Autofocus s’éloigne volontiers du biopic pour explorer la relation de Bob (Greg Kinnear) et de John (Willem Dafoe). Celle d’un acteur séduisant profitant de sa notoriété sur des groupies consentantes, et de son mauvais ange, partouzard entiché de vidéo qui profite de la situation. Rapidement, Bob prend goût à ces parties fines, commence à monter et archiver dans la cave de la maison familiale les bandes immortalisant ses ébats. En moraliste, Paul Schrader construit une parabole moderne, celle d’un personnage fantoche et creux qui ne vit que de son image -d’acteur et d’amant- seule nourriture d’une identité dégradée. La découverte simultanée de la vidéo et de la pornographie conduit chez Bob Crane à un dévoiement total, moral et identitaire. Il perd la conscience du monde qui l’entoure, trahit sa vie privée et sa carrière. Et même John, qu’il voudrait laisser tomber, tandis que ce dernier lui est resté fidèle, probablement amoureux quand l’autre le considère comme un simple compère. Dans les années 70, Bob Crane n’est plus qu’un has been, l’excès de sexe a fait de lui une obscénité vivante.

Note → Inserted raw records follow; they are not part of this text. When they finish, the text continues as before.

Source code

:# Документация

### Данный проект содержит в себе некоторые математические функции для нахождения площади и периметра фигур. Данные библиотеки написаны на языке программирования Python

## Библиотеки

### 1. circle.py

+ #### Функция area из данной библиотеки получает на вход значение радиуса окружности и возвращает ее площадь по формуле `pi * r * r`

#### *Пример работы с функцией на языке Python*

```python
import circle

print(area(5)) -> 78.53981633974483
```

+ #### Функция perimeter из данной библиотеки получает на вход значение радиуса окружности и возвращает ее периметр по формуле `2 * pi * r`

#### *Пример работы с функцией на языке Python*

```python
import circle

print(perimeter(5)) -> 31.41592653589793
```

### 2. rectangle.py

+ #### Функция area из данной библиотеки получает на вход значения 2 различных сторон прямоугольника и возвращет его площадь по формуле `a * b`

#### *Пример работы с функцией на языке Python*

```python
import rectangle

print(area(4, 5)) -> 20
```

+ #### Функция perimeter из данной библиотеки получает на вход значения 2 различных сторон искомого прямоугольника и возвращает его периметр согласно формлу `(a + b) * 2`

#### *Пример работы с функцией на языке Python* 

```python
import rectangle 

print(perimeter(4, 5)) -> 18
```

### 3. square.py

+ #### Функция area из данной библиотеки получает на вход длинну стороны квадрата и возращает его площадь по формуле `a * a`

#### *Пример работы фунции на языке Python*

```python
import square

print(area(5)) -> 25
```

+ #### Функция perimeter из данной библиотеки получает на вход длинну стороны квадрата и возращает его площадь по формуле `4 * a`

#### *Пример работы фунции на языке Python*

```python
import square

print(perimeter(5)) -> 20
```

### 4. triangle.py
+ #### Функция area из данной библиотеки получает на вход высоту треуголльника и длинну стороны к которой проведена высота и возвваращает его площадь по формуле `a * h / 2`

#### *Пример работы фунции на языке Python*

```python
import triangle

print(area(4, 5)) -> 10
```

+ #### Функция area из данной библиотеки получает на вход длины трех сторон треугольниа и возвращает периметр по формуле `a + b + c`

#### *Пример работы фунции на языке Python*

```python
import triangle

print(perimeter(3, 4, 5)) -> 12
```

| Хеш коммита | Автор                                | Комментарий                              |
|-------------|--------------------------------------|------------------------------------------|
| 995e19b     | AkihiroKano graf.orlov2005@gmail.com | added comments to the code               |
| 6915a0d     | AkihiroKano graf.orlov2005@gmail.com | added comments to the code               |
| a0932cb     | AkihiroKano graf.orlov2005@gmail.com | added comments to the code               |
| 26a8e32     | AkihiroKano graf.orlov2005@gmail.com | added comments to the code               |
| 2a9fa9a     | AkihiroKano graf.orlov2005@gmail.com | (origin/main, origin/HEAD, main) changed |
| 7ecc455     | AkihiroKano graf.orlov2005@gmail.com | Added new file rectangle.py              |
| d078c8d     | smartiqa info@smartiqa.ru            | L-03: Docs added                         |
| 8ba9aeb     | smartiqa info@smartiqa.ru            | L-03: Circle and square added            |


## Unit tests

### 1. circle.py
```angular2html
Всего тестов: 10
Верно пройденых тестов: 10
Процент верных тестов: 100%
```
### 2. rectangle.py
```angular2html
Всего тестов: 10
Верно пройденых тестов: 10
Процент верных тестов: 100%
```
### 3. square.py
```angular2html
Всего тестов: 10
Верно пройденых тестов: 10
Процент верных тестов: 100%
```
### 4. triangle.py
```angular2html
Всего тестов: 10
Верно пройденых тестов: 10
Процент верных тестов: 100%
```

C’est cette évolution, parfaitement orchestrée par Schrader, qui donne son originalité à Autofocus : le portrait d’un enfant gâté des 60’s, rejeton carriériste de l’american way of life, devient le récit d’une déchéance, d’un enfermement progressif dans la spirale de l’image et des satisfactions qu’elle procure. L’ère télévisuelle s’annonce et Bob Crane semble lui avoir été sacrifié, le piège se referme sur lui. Schrader n’oublie pas d’inscrire cette progression dans le style visuel de son film : le chromo 60’s prend des allures de docu-fiction, l’image et la mise en scène subissent la même débauche que le personnage. Schrader reste pourtant au plus près de Crane, ne montre pas les changements d’époque autrement que par sa manière de le filmer. Aucune date, aucun indice ne le confronte avec le passage du temps sinon la dégradation physique, et une sensation d’asphyxie et de névrose qui gagne le film. C’est la force d’Autofocus, d’isoler ainsi son héros confronté à la vacuité de sa vie intime, et de resserrer sans pitié sur lui l’image, par laquelle il aura été, jusqu’au bout, vaincu.